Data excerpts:
※ ※ ※

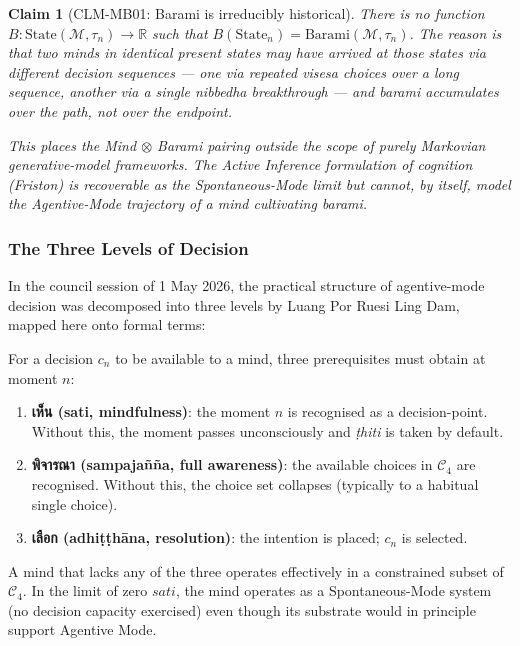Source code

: \documentclass[12pt, a4paper]{article}
\newtheorem{claim}{Claim}[section]
\begin{document}
\begin{claim}[CLM-MB01: Barami is irreducibly historical]
\label{mbv1:clm:mb01}
There is no function $B: \mathrm{State}(\mathcal{M}, \tau_n) \to
\mathbb{R}$ such that $B(\mathrm{State}_n) =
\mathrm{Barami}(\mathcal{M}, \tau_n)$. The reason is that two minds
in identical present states may have arrived at those states via
different decision sequences --- one via repeated \emph{visesa}
choices over a long sequence, another via a single \emph{nibbedha}
breakthrough --- and barami accumulates over the path, not over the
endpoint.

This places the Mind $\otimes$ Barami pairing outside the scope of
purely Markovian generative-model frameworks. The Active Inference
formulation of cognition (Friston) is recoverable as the
Spontaneous-Mode limit but cannot, by itself, model the Agentive-Mode
trajectory of a mind cultivating barami.
\end{claim}

\subsubsection{The Three Levels of Decision}

In the council session of 1 May 2026, the practical structure of
agentive-mode decision was decomposed into three levels by Luang Por
Ruesi Ling Dam, mapped here onto formal terms:

\begin{formalbox}[title={DEF-MB06: Three Levels of Decision-Capacity}]
For a decision $c_n$ to be available to a mind, three
prerequisites must obtain at moment $n$:
\begin{enumerate}[leftmargin=*]
\item \textbf{เห็น (sati, mindfulness)}: the moment $n$ is
recognised as a decision-point. Without this, the moment passes
unconsciously and \emph{ṭhiti} is taken by default.
\item \textbf{พิจารณา (sampajañña, full awareness)}: the available
choices in $\mathcal{C}_4$ are recognised. Without this, the choice
set collapses (typically to a habitual single choice).
\item \textbf{เลือก (adhiṭṭhāna, resolution)}: the intention is
placed; $c_n$ is selected.
\end{enumerate}
A mind that lacks any of the three operates effectively in a
constrained subset of $\mathcal{C}_4$. In the limit of zero $sati$,
the mind operates as a Spontaneous-Mode system (no decision capacity
exercised) even though its substrate would in principle support
Agentive Mode.
\end{formalbox}
\end{document}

※ ※ ※

**The task**
For each line in the entries that contains the string "formalbox", make a copy.

**Answer box**
\begin{formalbox}[title={DEF-MB06: Three Levels of Decision-Capacity}]
\end{formalbox}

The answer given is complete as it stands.